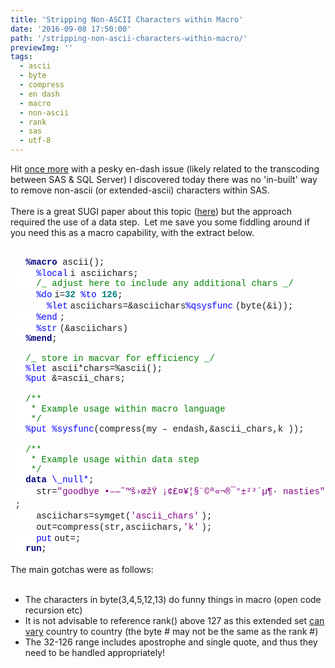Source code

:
 ```yaml
---
title: 'Stripping Non-ASCII Characters within Macro'
date: '2016-09-08 17:50:00'
path: '/stripping-non-ascii-characters-within-macro/'
previewImg: ''
tags:
  - ascii
  - byte
  - compress
  - en dash
  - macro
  - non-ascii
  - rank
  - sas
  - utf-8
---
```


Hit
<a href="/reading-utf-8-in-filename-pipe" target="_blank">once more</a>
with a pesky en-dash issue (likely related to the transcoding between SAS &amp; SQL Server) I discovered today there was no 'in-built' way to remove non-ascii (or extended-ascii) characters within SAS.<br />
<br />
There is a great SUGI paper about this topic (<a href="https://www.lexjansen.com/pharmasug/2010/CC/CC13.pdf" target="_blank">here</a>) but the approach required the use of a data step. &nbsp;Let me save you some fiddling around if you need
this as a macro capability, with the extract below.<br />
<br />

<div style="margin: 0cm 0cm 0.0001pt 5.65pt;">
  <b><span style="background: white; color: navy; font-family: 'Courier New';">&nbsp; %macro</span></b><span style="background: white; font-family: 'Courier New';"> ascii();</span>
</div>
<div style="margin: 0cm 0cm 0.0001pt 5.65pt;">
  <span style="background: white; font-family: 'Courier New';">&nbsp; &nbsp;&nbsp;</span><span style="background: white; color: blue; font-family: 'Courier New';">%local</span>
  <span style="background: white; font-family: 'Courier New';"> i asciichars;</span>
</div>
<div style="margin: 0cm 0cm 0.0001pt 5.65pt;">
  <span style="background: white; font-family: 'Courier New';">&nbsp; &nbsp;&nbsp;</span><span style="background: white; color: green; font-family: 'Courier New';">/_ adjust here to include any additional chars _/</span>
  <span style="background: white; font-family: 'Courier New';"></span>
</div>
<div style="margin: 0cm 0cm 0.0001pt 5.65pt;">
  <span style="background: white; font-family: 'Courier New';">&nbsp; &nbsp;&nbsp;</span><span style="background: white; color: blue; font-family: 'Courier New';">%do</span>
  <span style="background: white; font-family: 'Courier New';"> i=</span><b><span style="background: white; color: teal; font-family: 'Courier New';">32</span></b><span style="background: white; font-family: 'Courier New';"> </span>
  <span style="background: white; color: blue; font-family: 'Courier New';">%to</span><span style="background: white; font-family: 'Courier New';"> </span>
  <b><span style="background: white; color: teal; font-family: 'Courier New';">126</span></b><span style="background: white; font-family: 'Courier New';">;</span>
</div>
<div style="margin: 0cm 0cm 0.0001pt 5.65pt;">
  <span style="background: white; font-family: 'Courier New';">&nbsp; &nbsp; &nbsp;&nbsp;</span><span style="background: white; color: blue; font-family: 'Courier New';">%let</span>
  <span style="background: white; font-family: 'Courier New';">asciichars=&amp;asciichars</span><span style="background: white; color: blue; font-family: 'Courier New';">%qsysfunc</span>
  <span style="background: white; font-family: 'Courier New';">(byte(&amp;i));</span>
</div>
<div style="margin: 0cm 0cm 0.0001pt 5.65pt;">
  <span style="background: white; font-family: 'Courier New';">&nbsp; &nbsp;&nbsp;</span><span style="background: white; color: blue; font-family: 'Courier New';">%end</span>
  <span style="background: white; font-family: 'Courier New';">;</span>
</div>
<div style="margin: 0cm 0cm 0.0001pt 5.65pt;">
  <span style="background: white; font-family: 'Courier New';">&nbsp; &nbsp;&nbsp;</span><span style="background: white; color: blue; font-family: 'Courier New';">%str</span>
  <span style="background: white; font-family: 'Courier New';">(&amp;asciichars)</span>
</div>
<div style="margin: 0cm 0cm 0.0001pt 5.65pt;">
  <b><span style="background: white; color: navy; font-family: 'Courier New';">&nbsp; %mend</span></b><span style="background: white; font-family: 'Courier New';">;</span>
</div>
<div style="margin: 0cm 0cm 0.0001pt 5.65pt;">
  <span style="background: white; font-family: 'Courier New';"><br /></span>
</div>
<div style="margin: 0cm 0cm 0.0001pt 5.65pt;">
  <span style="background: white; color: green; font-family: 'Courier New';">&nbsp; /_ store in macvar for efficiency _/</span><span style="background: white; font-family: 'Courier New';"></span>
</div>
<div style="margin: 0cm 0cm 0.0001pt 5.65pt;"><span style="background: white; color: blue; font-family: 'Courier New';">&nbsp; %let</span><span style="background: white; font-family: 'Courier New';"> ascii*chars=%ascii();</span></div>
<div style="margin: 0cm 0cm 0.0001pt 5.65pt;"><span style="background: white; color: blue; font-family: 'Courier New';">&nbsp; %put</span><span style="background: white; font-family: 'Courier New';"> &amp;=ascii_chars;</span></div>
<div style="margin: 0cm 0cm 0.0001pt 5.65pt;"><br /></div>
<div style="margin: 0cm 0cm 0.0001pt 5.65pt;">
  <span style="background: white; color: green; font-family: 'Courier New';">&nbsp; /**</span>
</div>
<div style="margin: 0cm 0cm 0.0001pt 5.65pt;">
  <span style="background: white; color: green; font-family: 'Courier New';">&nbsp; &nbsp;* Example usage within macro language</span>
</div>
<div style="margin: 0cm 0cm 0.0001pt 5.65pt;"><span style="background: white; color: green; font-family: 'Courier New';">&nbsp; &nbsp;*/</span><span style="background: white; font-family: 'Courier New';"></span></div>
<div style="margin: 0cm 0cm 0.0001pt 5.65pt;">
  <span style="background: white; color: blue; font-family: 'Courier New';">&nbsp; %put</span><span style="background: white; font-family: 'Courier New';"> </span>
  <span style="background: white; color: blue; font-family: 'Courier New';">%sysfunc</span><span style="background: white; font-family: 'Courier New';">(compress(my – endash,&amp;ascii_chars,k ));</span>
</div>
<div style="margin: 0cm 0cm 0.0001pt 5.65pt;"><br /></div>
<div style="margin: 0cm 0cm 0.0001pt 5.65pt;">
  <span style="background: white; color: green; font-family: 'Courier New';">&nbsp; /**</span>
</div>
<div style="margin: 0cm 0cm 0.0001pt 5.65pt;">
  <span style="background: white; color: green; font-family: 'Courier New';">&nbsp; &nbsp;* Example usage within data step</span>
</div>
<div style="margin: 0cm 0cm 0.0001pt 5.65pt;"><span style="background: white; color: green; font-family: 'Courier New';">&nbsp; &nbsp;*/</span><span style="background: white; font-family: 'Courier New';"></span></div>
<div style="margin: 0cm 0cm 0.0001pt 5.65pt;">
  <b><span style="background: white; color: navy; font-family: 'Courier New';">&nbsp; data</span></b><span style="background: white; font-family: 'Courier New';"> </span>
  <span style="background: white; color: blue; font-family: 'Courier New';">\_null*</span><span style="background: white; font-family: 'Courier New';">;</span>
</div>
<div style="margin: 0cm 0cm 0.0001pt 5.65pt;">
  <span style="background: white; font-family: 'Courier New';">&nbsp; &nbsp;&nbsp;str=</span><span style="background: white; color: purple; font-family: 'Courier New';">"goodbye •–—˜™š›œžŸ&nbsp;¡¢£¤¥¦§¨©ª«¬­®¯°±²³´µ¶· nasties"</span>
  <span style="background: white; font-family: 'Courier New';">;</span>
</div>
<div style="margin: 0cm 0cm 0.0001pt 5.65pt;">
  <span style="background: white; font-family: 'Courier New';">&nbsp; &nbsp;&nbsp;asciichars=symget(</span><span style="background: white; color: purple; font-family: 'Courier New';">'ascii_chars'</span>
  <span style="background: white; font-family: 'Courier New';">);</span>
</div>
<div style="margin: 0cm 0cm 0.0001pt 5.65pt;">
  <span style="background: white; font-family: 'Courier New';">&nbsp; &nbsp; out=compress(str,asciichars,</span><span style="background: white; color: purple; font-family: 'Courier New';">'k'</span>
  <span style="background: white; font-family: 'Courier New';">);</span>
</div>
<div style="margin: 0cm 0cm 0.0001pt 5.65pt;">
  <span style="background: white; font-family: 'Courier New';">&nbsp; &nbsp;&nbsp;</span><span style="background: white; color: blue; font-family: 'Courier New';">put</span>
  <span style="background: white; font-family: 'Courier New';"> out=;</span>
</div>
<div style="margin: 0cm 0cm 0.0001pt 5.65pt;">
  <b><span style="background: white; color: navy; font-family: 'Courier New';">&nbsp; run</span></b><span style="background: white; font-family: 'Courier New';">;</span>
</div>
<div style="margin-left: 5.65pt;"></div>
<br />
The main gotchas were as follows:<br />
<br />
<ul>
  <li>
    The characters in byte(3,4,5,12,13) do funny things in macro (open code recursion etc)
  </li>
  <li>
    It is not advisable to reference rank() above 127 as this extended set
    <a href="https://support.sas.com/documentation/cdl/en/hostwin/67962/HTML/default/viewer.htm#n1s18z766s30ddn1taghd7crnhsc.htm" target="_blank">can vary</a>
    country to country (the byte # may not be the same as the rank #)
  </li>
  <li>
    The 32-126 range includes apostrophe and single quote, and thus they need to be handled appropriately!
  </li>
</ul>
<br />
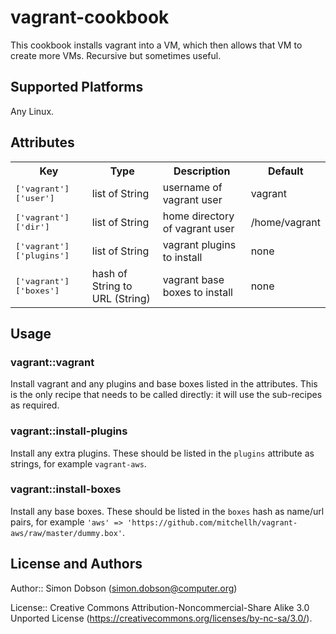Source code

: # vagrant-cookbook

This cookbook installs vagrant into a VM, which then allows that VM to
create more VMs. Recursive but sometimes useful.


## Supported Platforms

Any Linux.


## Attributes

<table>
  <tr>
    <th>Key</th>
    <th>Type</th>
    <th>Description</th>
    <th>Default</th>
  </tr>
  <tr>
    <td><tt>['vagrant']['user']</tt></td>
    <td>list of String</td>
    <td>username of vagrant user</td>
    <td>vagrant</td>
  </tr>
  <tr>
    <td><tt>['vagrant']['dir']</tt></td>
    <td>list of String</td>
    <td>home directory of vagrant user</td>
    <td>/home/vagrant</td>
  </tr>
  <tr>
    <td><tt>['vagrant']['plugins']</tt></td>
    <td>list of String</td>
    <td>vagrant plugins to install</td>
    <td>none</td>
  </tr>
  <tr>
    <td><tt>['vagrant']['boxes']</tt></td>
    <td>hash of String to URL (String)</td>
    <td>vagrant base boxes to install</td>
    <td>none</td>
  </tr>
</table>

## Usage

### vagrant::vagrant

Install vagrant and any plugins and base boxes listed in the
attributes. This is the only recipe that needs to be called
directly: it will use the sub-recipes as required. 
 
### vagrant::install-plugins

Install any extra plugins. These should be listed in the ```plugins```
attribute as strings, for example ```vagrant-aws```.

### vagrant::install-boxes

Install any base boxes. These should be listed in the ```boxes```
hash as name/url pairs, for example ```'aws' => 'https://github.com/mitchellh/vagrant-aws/raw/master/dummy.box'```.


## License and Authors

Author:: Simon Dobson (<simon.dobson@computer.org>)

License:: Creative Commons Attribution-Noncommercial-Share Alike 3.0 Unported License
          (https://creativecommons.org/licenses/by-nc-sa/3.0/).
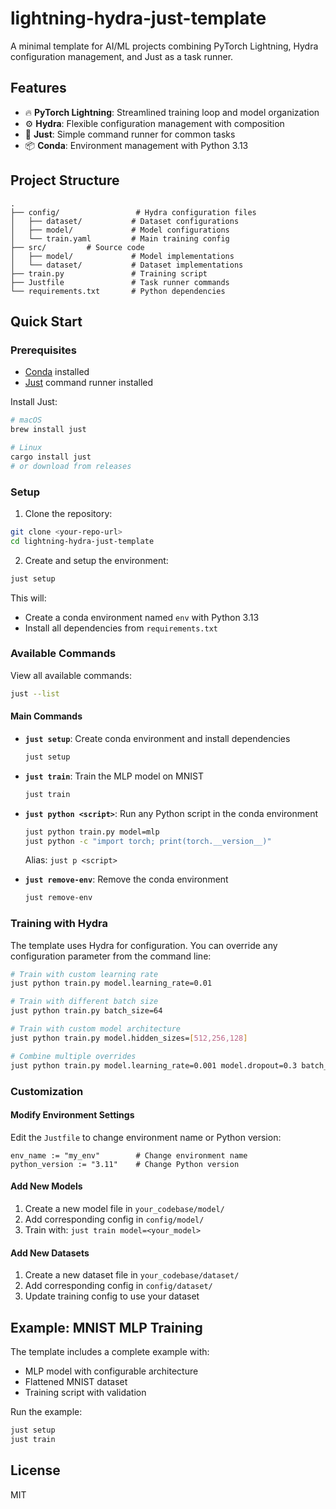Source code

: # lightning-hydra-just-template

A minimal template for AI/ML projects combining PyTorch Lightning, Hydra configuration management, and Just as a task runner.

## Features

- 🔥 **PyTorch Lightning**: Streamlined training loop and model organization
- ⚙️ **Hydra**: Flexible configuration management with composition
- 🚀 **Just**: Simple command runner for common tasks
- 📦 **Conda**: Environment management with Python 3.13

## Project Structure

```
.
├── config/                 # Hydra configuration files
│   ├── dataset/           # Dataset configurations
│   ├── model/             # Model configurations
│   └── train.yaml         # Main training config
├── src/         # Source code
│   ├── model/             # Model implementations
│   └── dataset/           # Dataset implementations
├── train.py               # Training script
├── Justfile               # Task runner commands
└── requirements.txt       # Python dependencies
```

## Quick Start

### Prerequisites

- [Conda](https://docs.conda.io/en/latest/miniconda.html) installed
- [Just](https://github.com/casey/just) command runner installed

Install Just:
```bash
# macOS
brew install just

# Linux
cargo install just
# or download from releases
```

### Setup

1. Clone the repository:
```bash
git clone <your-repo-url>
cd lightning-hydra-just-template
```

2. Create and setup the environment:
```bash
just setup
```

This will:
- Create a conda environment named `env` with Python 3.13
- Install all dependencies from `requirements.txt`

### Available Commands

View all available commands:
```bash
just --list
```

#### Main Commands

- **`just setup`**: Create conda environment and install dependencies
  ```bash
  just setup
  ```

- **`just train`**: Train the MLP model on MNIST
  ```bash
  just train
  ```

- **`just python <script>`**: Run any Python script in the conda environment
  ```bash
  just python train.py model=mlp
  just python -c "import torch; print(torch.__version__)"
  ```
  Alias: `just p <script>`

- **`just remove-env`**: Remove the conda environment
  ```bash
  just remove-env
  ```

### Training with Hydra

The template uses Hydra for configuration. You can override any configuration parameter from the command line:

```bash
# Train with custom learning rate
just python train.py model.learning_rate=0.01

# Train with different batch size
just python train.py batch_size=64

# Train with custom model architecture
just python train.py model.hidden_sizes=[512,256,128]

# Combine multiple overrides
just python train.py model.learning_rate=0.001 model.dropout=0.3 batch_size=128
```

### Customization

#### Modify Environment Settings

Edit the `Justfile` to change environment name or Python version:

```just
env_name := "my_env"        # Change environment name
python_version := "3.11"    # Change Python version
```

#### Add New Models

1. Create a new model file in `your_codebase/model/`
2. Add corresponding config in `config/model/`
3. Train with: `just train model=<your_model>`

#### Add New Datasets

1. Create a new dataset file in `your_codebase/dataset/`
2. Add corresponding config in `config/dataset/`
3. Update training config to use your dataset

## Example: MNIST MLP Training

The template includes a complete example with:
- MLP model with configurable architecture
- Flattened MNIST dataset
- Training script with validation

Run the example:
```bash
just setup
just train
```

## License

MIT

☆ ☆ ☆ ☆ ☆ ☆ ☆

* **Brief**
Take the line that contains "#### Modify Environment Settings" and every line after it to the end of the entries above, and reproduce them exactly.

* **Output of the exercise**
#### Modify Environment Settings

Edit the `Justfile` to change environment name or Python version:

```just
env_name := "my_env"        # Change environment name
python_version := "3.11"    # Change Python version
```

#### Add New Models

1. Create a new model file in `your_codebase/model/`
2. Add corresponding config in `config/model/`
3. Train with: `just train model=<your_model>`

#### Add New Datasets

1. Create a new dataset file in `your_codebase/dataset/`
2. Add corresponding config in `config/dataset/`
3. Update training config to use your dataset

## Example: MNIST MLP Training

The template includes a complete example with:
- MLP model with configurable architecture
- Flattened MNIST dataset
- Training script with validation

Run the example:
```bash
just setup
just train
```

## License

MIT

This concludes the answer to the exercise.